__About this exercise__:
From the records below, copy each line in which the string "flag" occurs.

[[ Recorded information, beginning ]]

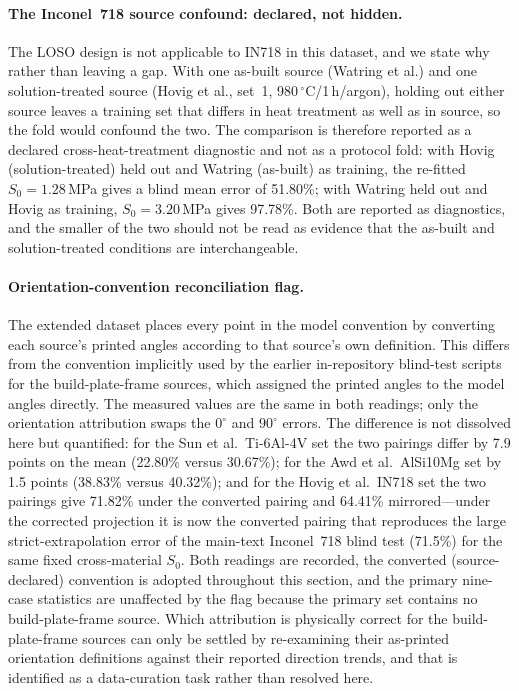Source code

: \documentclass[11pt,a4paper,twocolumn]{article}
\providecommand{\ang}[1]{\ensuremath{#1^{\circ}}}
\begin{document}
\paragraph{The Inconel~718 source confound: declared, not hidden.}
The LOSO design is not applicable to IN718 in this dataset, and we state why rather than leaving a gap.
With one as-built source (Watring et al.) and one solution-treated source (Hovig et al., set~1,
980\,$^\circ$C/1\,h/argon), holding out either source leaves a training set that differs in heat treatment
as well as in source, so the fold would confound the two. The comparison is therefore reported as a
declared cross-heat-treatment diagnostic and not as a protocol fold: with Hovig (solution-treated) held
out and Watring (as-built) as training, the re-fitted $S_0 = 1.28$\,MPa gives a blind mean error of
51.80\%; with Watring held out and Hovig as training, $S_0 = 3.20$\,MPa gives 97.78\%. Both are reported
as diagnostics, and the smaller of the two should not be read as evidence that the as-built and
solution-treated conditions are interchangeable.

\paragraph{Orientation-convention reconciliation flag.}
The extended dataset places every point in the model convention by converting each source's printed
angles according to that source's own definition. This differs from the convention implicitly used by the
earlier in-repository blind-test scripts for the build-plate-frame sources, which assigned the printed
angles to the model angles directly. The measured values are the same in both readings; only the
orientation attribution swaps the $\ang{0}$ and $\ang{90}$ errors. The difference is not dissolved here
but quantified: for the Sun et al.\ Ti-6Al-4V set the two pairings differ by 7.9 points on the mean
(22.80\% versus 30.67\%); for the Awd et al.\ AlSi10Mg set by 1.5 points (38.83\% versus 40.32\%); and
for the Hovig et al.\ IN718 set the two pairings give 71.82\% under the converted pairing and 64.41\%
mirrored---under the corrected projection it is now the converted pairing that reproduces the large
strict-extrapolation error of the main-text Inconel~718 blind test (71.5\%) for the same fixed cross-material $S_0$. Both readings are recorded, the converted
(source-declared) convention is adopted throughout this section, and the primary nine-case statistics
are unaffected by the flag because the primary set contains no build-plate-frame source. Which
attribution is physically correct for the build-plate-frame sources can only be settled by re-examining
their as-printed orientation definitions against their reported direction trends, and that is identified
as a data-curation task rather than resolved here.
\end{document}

[[ Recorded information, end ]]
[[ Recorded information, beginning ]]

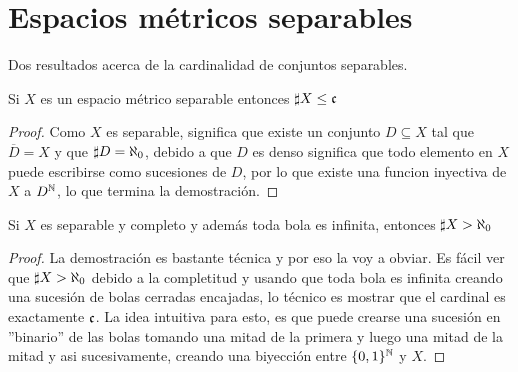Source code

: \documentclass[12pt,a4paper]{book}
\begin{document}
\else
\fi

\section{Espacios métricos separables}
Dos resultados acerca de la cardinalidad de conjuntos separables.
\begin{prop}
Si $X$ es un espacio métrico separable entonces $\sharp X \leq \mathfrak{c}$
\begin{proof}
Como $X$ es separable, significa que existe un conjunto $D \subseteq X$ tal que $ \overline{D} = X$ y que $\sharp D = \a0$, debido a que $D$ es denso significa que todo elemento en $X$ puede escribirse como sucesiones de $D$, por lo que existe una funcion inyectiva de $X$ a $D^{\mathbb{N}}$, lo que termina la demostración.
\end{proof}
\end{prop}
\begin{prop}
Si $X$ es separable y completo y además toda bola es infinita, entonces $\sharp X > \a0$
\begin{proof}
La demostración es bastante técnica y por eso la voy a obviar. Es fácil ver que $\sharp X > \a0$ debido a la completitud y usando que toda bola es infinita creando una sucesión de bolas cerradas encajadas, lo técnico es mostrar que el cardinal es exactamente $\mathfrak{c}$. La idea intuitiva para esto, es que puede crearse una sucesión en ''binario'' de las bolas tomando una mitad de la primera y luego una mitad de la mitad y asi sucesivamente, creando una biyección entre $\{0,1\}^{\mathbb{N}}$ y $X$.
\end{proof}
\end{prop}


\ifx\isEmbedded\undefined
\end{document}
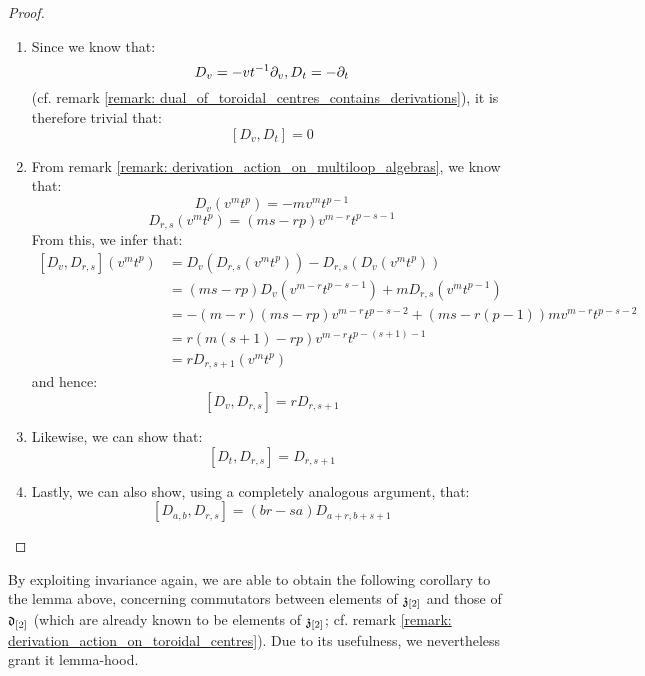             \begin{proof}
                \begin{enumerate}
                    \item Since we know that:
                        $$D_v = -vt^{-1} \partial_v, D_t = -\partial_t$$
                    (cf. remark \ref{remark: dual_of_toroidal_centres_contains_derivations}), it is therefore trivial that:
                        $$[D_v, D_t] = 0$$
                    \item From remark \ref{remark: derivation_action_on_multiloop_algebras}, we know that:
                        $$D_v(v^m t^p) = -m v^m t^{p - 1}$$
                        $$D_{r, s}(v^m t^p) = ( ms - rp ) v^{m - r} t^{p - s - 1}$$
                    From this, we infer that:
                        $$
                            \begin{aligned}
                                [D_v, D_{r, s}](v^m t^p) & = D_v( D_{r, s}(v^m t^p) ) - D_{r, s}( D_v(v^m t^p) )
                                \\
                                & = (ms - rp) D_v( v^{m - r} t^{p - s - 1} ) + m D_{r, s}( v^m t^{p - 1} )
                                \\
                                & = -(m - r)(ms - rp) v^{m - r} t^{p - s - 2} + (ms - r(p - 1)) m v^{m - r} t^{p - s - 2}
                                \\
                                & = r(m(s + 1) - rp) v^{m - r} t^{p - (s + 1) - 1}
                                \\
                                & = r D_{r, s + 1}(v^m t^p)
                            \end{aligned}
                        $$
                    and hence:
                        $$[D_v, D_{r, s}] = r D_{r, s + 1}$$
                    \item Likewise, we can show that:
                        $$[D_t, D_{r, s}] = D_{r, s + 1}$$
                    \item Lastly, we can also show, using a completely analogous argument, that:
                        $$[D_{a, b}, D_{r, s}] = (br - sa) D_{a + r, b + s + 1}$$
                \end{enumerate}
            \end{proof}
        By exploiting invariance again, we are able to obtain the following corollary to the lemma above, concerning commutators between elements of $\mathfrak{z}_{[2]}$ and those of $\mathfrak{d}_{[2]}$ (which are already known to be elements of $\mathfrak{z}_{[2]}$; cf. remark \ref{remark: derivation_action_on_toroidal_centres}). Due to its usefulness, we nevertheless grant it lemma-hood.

[[ Recorded information, end ]]
[[ Recorded information, beginning ]]

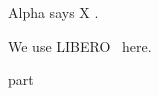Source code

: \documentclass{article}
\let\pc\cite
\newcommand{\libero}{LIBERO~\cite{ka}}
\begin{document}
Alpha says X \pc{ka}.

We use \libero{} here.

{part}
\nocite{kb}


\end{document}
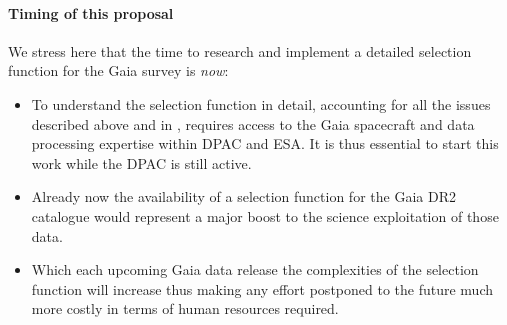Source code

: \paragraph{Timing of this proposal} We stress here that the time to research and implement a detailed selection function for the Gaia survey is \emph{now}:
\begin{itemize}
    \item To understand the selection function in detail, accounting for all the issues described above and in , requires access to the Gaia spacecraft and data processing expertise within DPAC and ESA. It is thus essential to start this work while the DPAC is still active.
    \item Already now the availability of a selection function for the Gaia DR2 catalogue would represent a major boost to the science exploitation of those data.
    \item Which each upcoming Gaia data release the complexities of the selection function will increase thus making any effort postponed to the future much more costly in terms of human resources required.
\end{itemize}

[[ Recorded information, end ]]

__Answer for this exercise__:
\paragraph{Orientation-convention reconciliation flag.}
are unaffected by the flag because the primary set contains no build-plate-frame source. Which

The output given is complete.